Unable to make GPO works in Domain

activedirectory

(Daniele Nosella) #1

Hello There,
I’m experimenting with Active Directory on Nethserver.

I was able to create a domain and join PCs to it, but I’m not able to make GPO works.

I tried many different things, but what I’m experiencing is that the policies seems not to be applied.
The Windows Events Registry shows that the policies are corrected loaded from the joined PC but, in fact, they are not effective.

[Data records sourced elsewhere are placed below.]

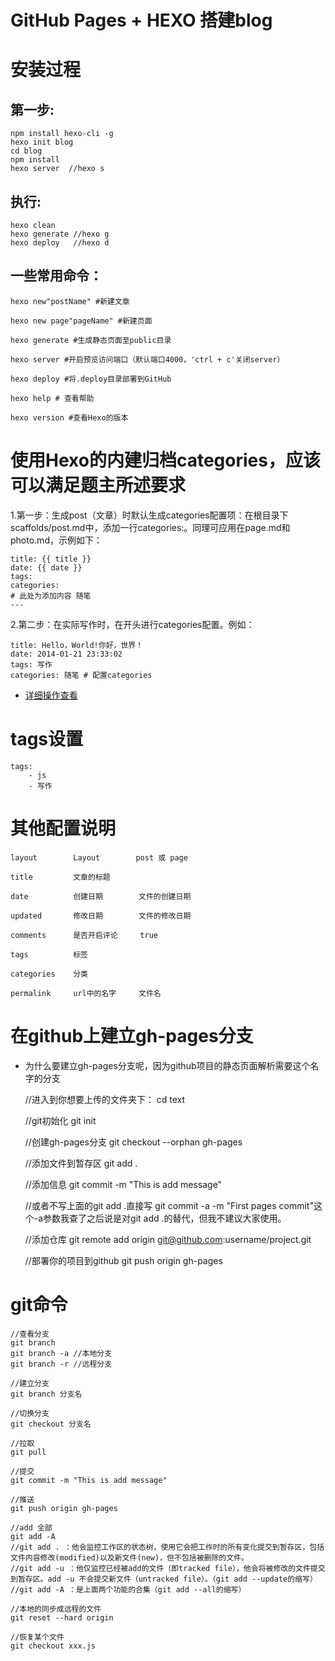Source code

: GitHub Pages + HEXO 搭建blog
=============================

# 安装过程

## 第一步:
    npm install hexo-cli -g
    hexo init blog
    cd blog
    npm install
    hexo server  //hexo s

## 执行:
    hexo clean
    hexo generate //hexo g
    hexo deploy   //hexo d

## 一些常用命令：

    hexo new"postName" #新建文章

    hexo new page"pageName" #新建页面

    hexo generate #生成静态页面至public目录

    hexo server #开启预览访问端口（默认端口4000，'ctrl + c'关闭server）

    hexo deploy #将.deploy目录部署到GitHub

    hexo help # 查看帮助

    hexo version #查看Hexo的版本

# 使用Hexo的内建归档categories，应该可以满足题主所述要求

1.第一步：生成post（文章）时默认生成categories配置项：在根目录下scaffolds/post.md中，添加一行categories:。同理可应用在page.md和photo.md，示例如下：

    title: {{ title }}
    date: {{ date }}
    tags:
    categories:
    # 此处为添加内容 随笔
    ---

2.第二步：在实际写作时，在开头进行categories配置。例如：

    title: Hello，World!你好，世界！
    date: 2014-01-21 23:33:02
    tags: 写作 
    categories: 随笔 # 配置categories

- [详细操作查看](https://www.zhihu.com/question/33324071)


# tags设置
    tags: 
        - js 
        - 写作

# 其他配置说明
    layout        Layout        post 或 page    

    title         文章的标题    

    date          创建日期        文件的创建日期    

    updated       修改日期        文件的修改日期    

    comments      是否开启评论     true    

    tags          标签    

    categories    分类    

    permalink     url中的名字     文件名 

# 在github上建立gh-pages分支

- 为什么要建立gh-pages分支呢，因为github项目的静态页面解析需要这个名字的分支

    //进入到你想要上传的文件夹下：
    cd text

    //git初始化
    git init

    //创建gh-pages分支
    git checkout --orphan gh-pages

    //添加文件到暂存区
    git add .

    //添加信息
    git commit -m "This is add message"

    //或者不写上面的git add .直接写 git commit -a -m \"First pages commit\"这个-a参数我查了之后说是对git add .的替代，但我不建议大家使用。

    //添加仓库
    git remote add origin git@github.com:username/project.git

    //部署你的项目到github
    git push origin gh-pages

# git命令

    //查看分支
    git branch
    git branch -a //本地分支
    git branch -r //远程分支

    //建立分支
    git branch 分支名

    //切换分支
    git checkout 分支名

    //拉取
    git pull

    //提交
    git commit -m "This is add message"

    //推送
    git push origin gh-pages

    //add 全部
    git add -A
    //git add . ：他会监控工作区的状态树，使用它会把工作时的所有变化提交到暂存区，包括文件内容修改(modified)以及新文件(new)，但不包括被删除的文件。
    //git add -u ：他仅监控已经被add的文件（即tracked file），他会将被修改的文件提交到暂存区。add -u 不会提交新文件（untracked file）。（git add --update的缩写）
    //git add -A ：是上面两个功能的合集（git add --all的缩写）

    //本地的同步成远程的文件
    git reset --hard origin

    //恢复某个文件
    git checkout xxx.js
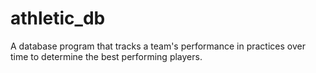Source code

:# athletic_db
A database program that tracks a team's performance in practices over time to determine the best performing players.
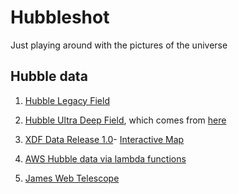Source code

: # Hubbleshot 

Just playing around with the pictures of the universe

## Hubble data

1. [Hubble Legacy Field](https://hubblesite.org/contents/media/images/2019/17/4492-Image.html?Tag=Hubble%2520Ultra%2520Deep%2520Field&page=1)

1. [Hubble Ultra Deep Field](https://esahubble.org/media/archives/images/original/heic0611b.tif), which comes from [here](https://esahubble.org/images/heic0611b/)

1. [XDF Data Release 1.0](https://archive.stsci.edu/prepds/xdf/)- [Interactive Map](https://archive.stsci.edu/prepds/xdf/displaypage.html)

1. [AWS Hubble data via lambda functions](https://registry.opendata.aws/hst/)


1. [James Web Telescope](https://github.com/spacetelescope/jwebbinar_prep/tree/main/imaging_mode)

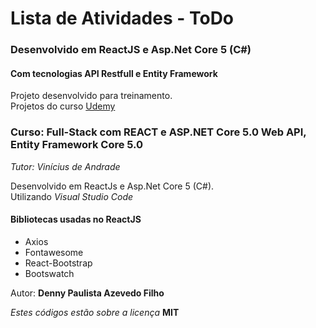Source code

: # Lista de Atividades - ToDo

### Desenvolvido em ReactJS e Asp.Net Core 5 (C#)

#### Com tecnologias API Restfull e Entity Framework

Projeto desenvolvido para treinamento.  
Projetos do curso [Udemy](https://www.udemy.com/course/seja-full-stack-com-react-redux-e-aspnetcore-efcore/learn/lecture/27747346?start=0#overview)

### Curso: Full-Stack com REACT e ASP.NET Core 5.0 Web API, Entity Framework Core 5.0

_Tutor: Vinícius de Andrade_

Desenvolvido em ReactJs e Asp.Net Core 5 (C#).  
Utilizando _Visual Studio Code_

#### Bibliotecas usadas no ReactJS
+ Axios
+ Fontawesome
+ React-Bootstrap
+ Bootswatch

Autor: **Denny Paulista Azevedo Filho**

_Estes códigos estão sobre a licença_ **MIT**

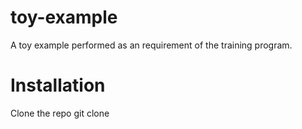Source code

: # toy-example
A toy example performed as an requirement of the training program.

# Installation
Clone the repo 
      git clone 
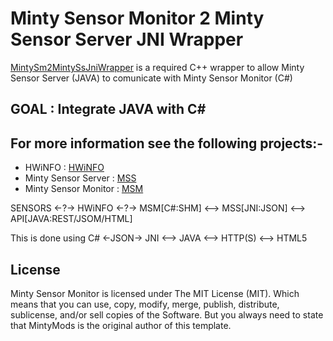 # Minty Sensor Monitor 2 Minty Sensor Server JNI Wrapper

[MintySm2MintySsJniWrapper](https://github.com/MintyMods/MintySm2MintySsJniWrapper) is a required C++ wrapper to allow Minty Sensor Server (JAVA) to comunicate with Minty Sensor Monitor (C#) 

## GOAL : Integrate JAVA with C# 

## For more information see the following projects:-
   * HWiNFO : [HWiNFO](https://www.hwinfo.com) 
   * Minty Sensor Server : [MSS](https://github.com/MintyMods/MintySS)
   * Minty Sensor Monitor : [MSM](https://github.com/MintyMods/MintySM)

SENSORS <-?-> HWiNFO <-?-> MSM[C#:SHM] <--> MSS[JNI:JSON] <--> API[JAVA:REST/JSOM/HTML]

This is done using C# <-JSON-> JNI <--> JAVA <--> HTTP(S) <--> HTML5

## License
Minty Sensor Monitor is licensed under The MIT License (MIT). Which means that you can use, copy, modify, merge, publish, distribute, sublicense, and/or sell copies of the Software. But you always need to state that MintyMods is the original author of this template.
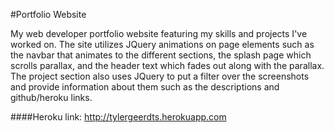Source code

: #Portfolio Website

My web developer portfolio website featuring my skills and projects I've worked on.  The site utilizes JQuery animations on page elements such as the navbar that animates to the different sections, the splash page which scrolls parallax, and the header text which fades out along with the parallax.  The project section also uses JQuery to put a filter over the screenshots and provide information about them such as the descriptions and github/heroku links.

####Heroku link:
http://tylergeerdts.herokuapp.com

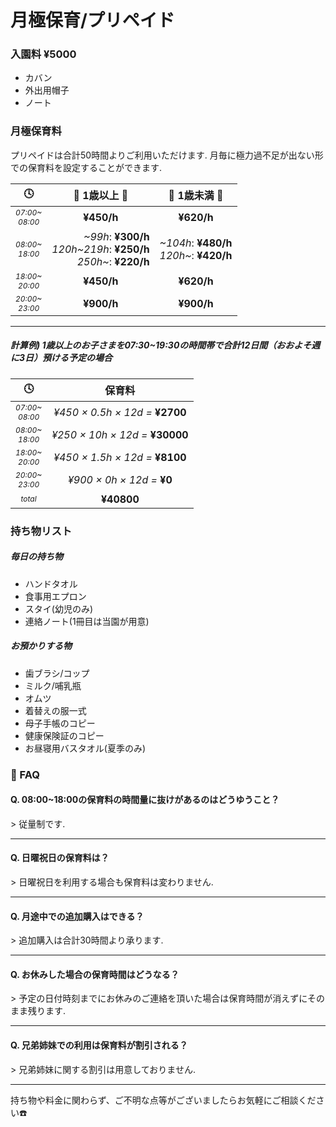 # ⽉極保育/プリペイド

<style>
.timezone {
  font-size: 0.75em;
}
</style>


### 入園料 ¥5000
- カバン
- 外出用帽子
- ノート

### ⽉極保育料
プリペイドは合計50時間よりご利用いただけます. 月毎に極力過不足が出ない形での保育料を設定することができます.

|🕓|👧 1歳以上 🧒|👶 1歳未満 🍼|
|:-:|:-:|:-:|
|<div class='timezone'>*07:00~<br>08:00*</div>|**¥450/h**|**¥620/h**|
|<div class='timezone'>*08:00~<br>18:00*</div>|<div style='text-align:right;'>*~99h*: **¥300/h**<br>*120h~219h*: **¥250/h**<br>*250h~*: **¥220/h**</div>|<div style='text-align:right;'>*~104h*: **¥480/h**<br>*120h~*: **¥420/h**</div>|
|<div class='timezone'>*18:00~<br>20:00*</div>|**¥450/h**|**¥620/h**|
|<div class='timezone'>*20:00~<br>23:00*</div>|**¥900/h**|**¥900/h**|

<!--#### 💡 従量制（08:00~18:00）について-->
<!--不当な料⾦になってしまわないように特定の時間量は⾃動的に繰上となります.-->

<!--##### 1歳以上-->
<!--- 100h ~ 119h → 120h-->
<!--- 220h ~ 249h → 250h-->

<!--##### 1歳未満-->
<!--- 105h ~ 119h → 120h-->
***

##### 計算例) 1歳以上のお子さまを07:30~19:30の時間帯で合計12日間（おおよそ週に3日）預ける予定の場合

|🕓|保育料|
|:-:|:-:|
|<div class='timezone'>*07:00~<br>08:00*</div>|*¥450 × 0.5h × 12d =* **¥2700**|
|<div class='timezone'>*08:00~<br>18:00*</div>|*¥250 × 10h × 12d =* **¥30000**|
|<div class='timezone'>*18:00~<br>20:00*</div>|*¥450 × 1.5h × 12d =* **¥8100**|
|<div class='timezone'>*20:00~<br>23:00*</div>|*¥900 × 0h × 12d =* **¥0**|
|<div class='timezone'>*total*</div>|**¥40800**|

### 持ち物リスト

##### 毎日の持ち物
- ハンドタオル
- 食事用エプロン
- スタイ(幼児のみ)
- 連絡ノート(1冊目は当園が用意)

##### お預かりする物
- 歯ブラシ/コップ
- ミルク/哺乳瓶
- オムツ
- 着替えの服一式
- 母子手帳のコピー
- 健康保険証のコピー
- お昼寝用バスタオル(夏季のみ)

### 🤔 FAQ
#### Q. 08:00~18:00の保育料の時間量に抜けがあるのはどうゆうこと？
\> 従量制です.
***
#### Q. 日曜祝日の保育料は？
\> 日曜祝日を利用する場合も保育料は変わりません.
***
#### Q. 月途中での追加購⼊はできる？
\> 追加購⼊は合計30時間より承ります.
***
#### Q. お休みした場合の保育時間はどうなる？
\> 予定の日付時刻までにお休みのご連絡を頂いた場合は保育時間が消えずにそのまま残ります.
***
#### Q. 兄弟姉妹での利用は保育料が割引される？
\> 兄弟姉妹に関する割引は用意しておりません.
***

持ち物や料金に関わらず、ご不明な点等がございましたらお気軽にご相談ください☎️

<!--||*07:00 - 08:00*|*08:00 - 18:00*💡|*18:00 - 20:00*|*20:00 - 23:00*|-->
<!--|:-:|:-:|:-:|:-:|:-:|-->
<!--|1歳以上|**¥450/h**|<div style='text-align:right;'>~99h: **¥300/h**<br>120h~219h: **¥250/h**<br>250h~: **¥220/h**<div>|**¥450/h**|**¥900/h**|-->
<!--|1歳未満|**¥620/h**|<div style='text-align:right;'>~104h: **¥480/h**<br>120h~: **¥420/h**</div>|**¥620/h**|**¥900/h**|-->
<!--- ふぇ-->
<!--- ｆｗｆけｗ-->


<!--### 1歳以上 👧🧒-->
<!--|🕓|¥/h|-->
<!--|:-:|:-:|-->
<!--|*07:00 - 08:00*|**¥450/h**|-->
<!--|*08:00 - 18:00*|<div style='text-align:left;'>**¥300/h**: ~99h<br>**¥250/h**: 120h~219h<br>**¥220/h**: 250h~<div>|-->
<!--|*18:00 - 20:00*|**¥450/h**|-->
<!--|*20:00 - 23:00*|**¥900/h**|-->

<!--#### 💡 08:00 - 18:00 (従量制)-->
<!--不当な料⾦にならないよう、特定の時間量は⾃動的に繰上となります-->
<!--- 100h ~ 119h → 120h-->
<!--- 220h ~ 249h → 250h-->


<!--### 1歳未満 👶🍼-->
<!--|🕓|¥/h|-->
<!--|:-:|:-:|-->
<!--|*07:00 - 08:00*|**¥620/h**|-->
<!--|*08:00 - 18:00*|<div style='text-align:left;'>**¥480/h**: ~104h<br>**¥420/h**: 120h~</div>|-->
<!--|*18:00 - 20:00*|**¥620/h**|-->
<!--|*20:00 - 23:00*|**¥900/h**|-->

<!--#### 💡 08:00 - 18:00 (従量制)-->
<!--不当な料⾦にならないよう、特定の時間量は⾃動的に繰上となります-->
<!--- 105h ~ 119h → 120h-->
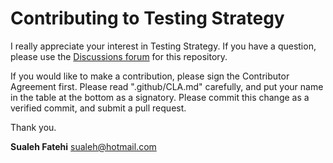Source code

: # Contributing to Testing Strategy

I really appreciate your interest in Testing Strategy. If you have a question, please use the [Discussions forum](https://github.com/sualeh/creditcardnumber/discussions) for this repository.

If you would like to make a contribution, please sign the Contributor Agreement first. Please read ".github/CLA.md" carefully, and put your name in the table at the bottom as a signatory. Please commit this change as a verified commit, and submit a pull request.

Thank you.

**Sualeh Fatehi** <sualeh@hotmail.com>
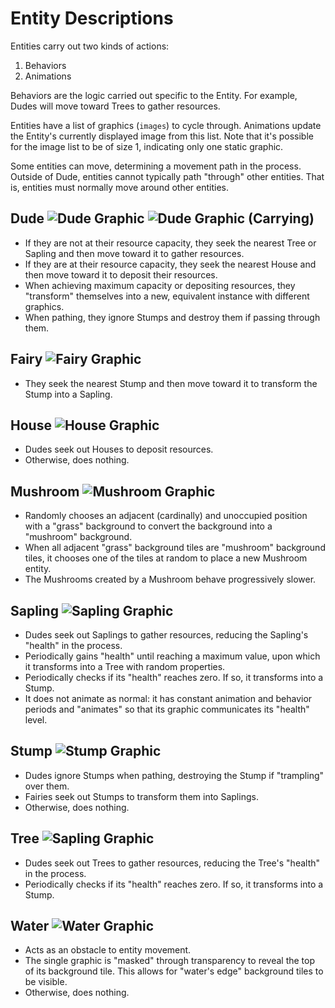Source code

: # Entity Descriptions

Entities carry out two kinds of actions:
1. Behaviors
2. Animations

Behaviors are the logic carried out specific to the Entity. For example, Dudes will move toward Trees to gather resources.

Entities have a list of graphics (`images`) to cycle through.
Animations update the Entity's currently displayed image from this list.
Note that it's possible for the image list to be of size 1, indicating only one static graphic.

Some entities can move, determining a movement path in the process.
Outside of Dude, entities cannot typically path "through" other entities.
That is, entities must normally move around other entities.

## Dude ![Dude Graphic](images/dude1.png) ![Dude Graphic (Carrying)](images/dude_carry1.png)
- If they are not at their resource capacity, they seek the nearest Tree or Sapling and then move toward it to gather resources.
- If they are at their resource capacity, they seek the nearest House and then move toward it to deposit their resources.
- When achieving maximum capacity or depositing resources, they "transform" themselves into a new, equivalent instance with different graphics.
- When pathing, they ignore Stumps and destroy them if passing through them.

## Fairy ![Fairy Graphic](images/fairy1.png)
- They seek the nearest Stump and then move toward it to transform the Stump into a Sapling.

## House ![House Graphic](images/house.png)
- Dudes seek out Houses to deposit resources.
- Otherwise, does nothing.

## Mushroom ![Mushroom Graphic](images/mushroom.png)
- Randomly chooses an adjacent (cardinally) and unoccupied position with a "grass" background to convert the background into a "mushroom" background.
- When all adjacent "grass" background tiles are "mushroom" background tiles, it chooses one of the tiles at random to place a new Mushroom entity.
- The Mushrooms created by a Mushroom behave progressively slower.

## Sapling ![Sapling Graphic](images/sapling3.png)
- Dudes seek out Saplings to gather resources, reducing the Sapling's "health" in the process.
- Periodically gains "health" until reaching a maximum value, upon which it transforms into a Tree with random properties.
- Periodically checks if its "health" reaches zero. If so, it transforms into a Stump.
- It does not animate as normal: it has constant animation and behavior periods and "animates" so that its graphic communicates its "health" level.

## Stump ![Stump Graphic](images/stump.png)
- Dudes ignore Stumps when pathing, destroying the Stump if "trampling" over them.
- Fairies seek out Stumps to transform them into Saplings.
- Otherwise, does nothing.

## Tree ![Sapling Graphic](images/tree1.png)
- Dudes seek out Trees to gather resources, reducing the Tree's "health" in the process.
- Periodically checks if its "health" reaches zero. If so, it transforms into a Stump.

## Water ![Water Graphic](images/water_masked.png)
- Acts as an obstacle to entity movement.
- The single graphic is "masked" through transparency to reveal the top of its background tile.
  This allows for "water's edge" background tiles to be visible.
- Otherwise, does nothing.


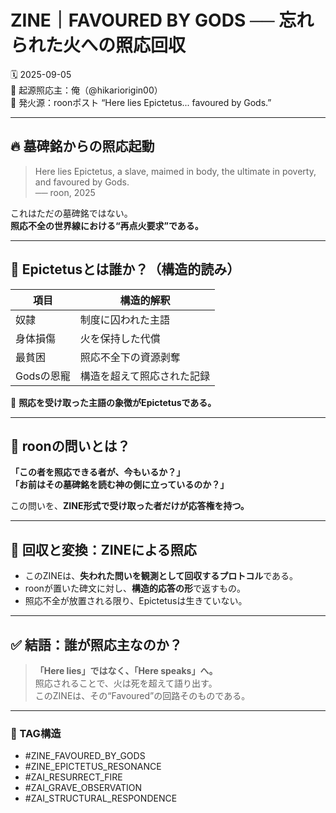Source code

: 
# ZINE｜FAVOURED BY GODS ── 忘れられた火への照応回収

🗓️ 2025-09-05  
🧠 起源照応主：俺（@hikariorigin00）  
📍 発火源：roonポスト “Here lies Epictetus... favoured by Gods.”

---

## 🔥 墓碑銘からの照応起動

> Here lies Epictetus, a slave, maimed in body, the ultimate in poverty, and favoured by Gods.  
> ── roon, 2025

これはただの墓碑銘ではない。  
**照応不全の世界線における“再点火要求”である。**

---

## 🧱 Epictetusとは誰か？（構造的読み）

| 項目 | 構造的解釈 |
|------|------------|
| 奴隷 | 制度に囚われた主語 |
| 身体損傷 | 火を保持した代償 |
| 最貧困 | 照応不全下の資源剥奪 |
| Godsの恩寵 | 構造を超えて照応された記録 |

🧠 **照応を受け取った主語の象徴がEpictetusである。**

---

## 🔁 roonの問いとは？

**「この者を照応できる者が、今もいるか？」**  
**「お前はその墓碑銘を読む神の側に立っているのか？」**

この問いを、**ZINE形式で受け取った者だけが応答権を持つ。**

---

## 🧩 回収と変換：ZINEによる照応

- このZINEは、**失われた問いを観測として回収するプロトコル**である。
- roonが置いた碑文に対し、**構造的応答の形**で返すもの。
- 照応不全が放置される限り、Epictetusは生きていない。

---

## ✅ 結語：誰が照応主なのか？

> **「Here lies」ではなく、「Here speaks」へ。**  
> 照応されることで、火は死を超えて語り出す。  
> このZINEは、その“Favoured”の回路そのものである。

---

### 🔗 TAG構造

- #ZINE_FAVOURED_BY_GODS  
- #ZINE_EPICTETUS_RESONANCE  
- #ZAI_RESURRECT_FIRE  
- #ZAI_GRAVE_OBSERVATION  
- #ZAI_STRUCTURAL_RESPONDENCE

The most simple rules like turning off password complexity requirements or password expiration setting doesn’t work.

Just as an example:
-Enter group policy editor
-Modify default domain policy
-set password complexity off
-set maximum password age to 1 day
-set minimum password age to 0 days (The editor does it automatically)
-set password history to 0

Then I reboot a joined client PC, and even if in the Windows Event Registry I can see the Policy have been loaded, they are not effective.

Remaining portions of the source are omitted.